----- Recorded data -----
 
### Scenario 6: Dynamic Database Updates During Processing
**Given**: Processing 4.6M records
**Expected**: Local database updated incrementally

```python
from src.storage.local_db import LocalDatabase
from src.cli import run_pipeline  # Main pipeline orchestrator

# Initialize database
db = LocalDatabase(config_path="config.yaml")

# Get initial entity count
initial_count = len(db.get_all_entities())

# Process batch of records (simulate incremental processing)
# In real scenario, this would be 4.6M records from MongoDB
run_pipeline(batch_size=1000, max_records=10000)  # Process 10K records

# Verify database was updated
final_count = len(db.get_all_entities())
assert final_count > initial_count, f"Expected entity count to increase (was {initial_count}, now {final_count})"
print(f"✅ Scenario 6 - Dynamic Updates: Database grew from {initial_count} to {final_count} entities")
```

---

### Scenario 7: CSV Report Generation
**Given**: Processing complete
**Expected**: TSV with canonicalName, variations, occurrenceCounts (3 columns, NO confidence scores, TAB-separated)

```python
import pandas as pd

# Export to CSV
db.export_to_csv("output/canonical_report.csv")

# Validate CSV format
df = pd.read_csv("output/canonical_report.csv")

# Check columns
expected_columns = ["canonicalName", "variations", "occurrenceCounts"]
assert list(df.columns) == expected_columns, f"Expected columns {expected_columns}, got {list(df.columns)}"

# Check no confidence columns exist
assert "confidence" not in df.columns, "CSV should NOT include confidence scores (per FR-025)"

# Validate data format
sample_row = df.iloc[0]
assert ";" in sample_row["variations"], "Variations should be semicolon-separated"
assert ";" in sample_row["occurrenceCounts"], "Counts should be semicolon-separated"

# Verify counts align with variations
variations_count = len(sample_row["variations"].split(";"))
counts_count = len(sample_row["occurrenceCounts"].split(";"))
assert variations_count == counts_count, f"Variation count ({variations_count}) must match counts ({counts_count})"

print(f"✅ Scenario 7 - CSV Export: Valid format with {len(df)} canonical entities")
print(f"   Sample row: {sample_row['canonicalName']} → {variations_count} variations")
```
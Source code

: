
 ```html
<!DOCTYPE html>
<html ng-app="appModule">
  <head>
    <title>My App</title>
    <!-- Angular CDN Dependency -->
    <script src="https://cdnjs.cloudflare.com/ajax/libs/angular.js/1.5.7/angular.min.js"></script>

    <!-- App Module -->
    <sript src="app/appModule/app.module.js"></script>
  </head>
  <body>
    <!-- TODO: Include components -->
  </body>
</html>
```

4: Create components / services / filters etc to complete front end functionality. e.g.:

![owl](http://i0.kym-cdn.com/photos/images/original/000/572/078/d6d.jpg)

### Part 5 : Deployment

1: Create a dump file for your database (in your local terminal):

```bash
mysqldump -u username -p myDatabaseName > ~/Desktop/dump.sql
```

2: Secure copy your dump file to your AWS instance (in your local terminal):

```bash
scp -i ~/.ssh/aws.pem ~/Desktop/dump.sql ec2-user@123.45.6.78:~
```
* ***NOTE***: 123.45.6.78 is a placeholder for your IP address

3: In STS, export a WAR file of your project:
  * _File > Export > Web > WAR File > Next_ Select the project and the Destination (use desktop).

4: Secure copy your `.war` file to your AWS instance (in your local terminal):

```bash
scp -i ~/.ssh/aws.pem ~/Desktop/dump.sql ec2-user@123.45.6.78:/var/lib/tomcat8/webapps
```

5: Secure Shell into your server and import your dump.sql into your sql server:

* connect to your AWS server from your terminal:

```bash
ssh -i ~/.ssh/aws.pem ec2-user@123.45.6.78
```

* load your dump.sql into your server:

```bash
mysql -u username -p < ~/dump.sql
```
-----
## Work to complete:
Your answer should be each line from the entries that includes the string "format".

## Solution to the problem:
# Validate CSV format
# Validate data format
print(f"✅ Scenario 7 - CSV Export: Valid format with {len(df)} canonical entities")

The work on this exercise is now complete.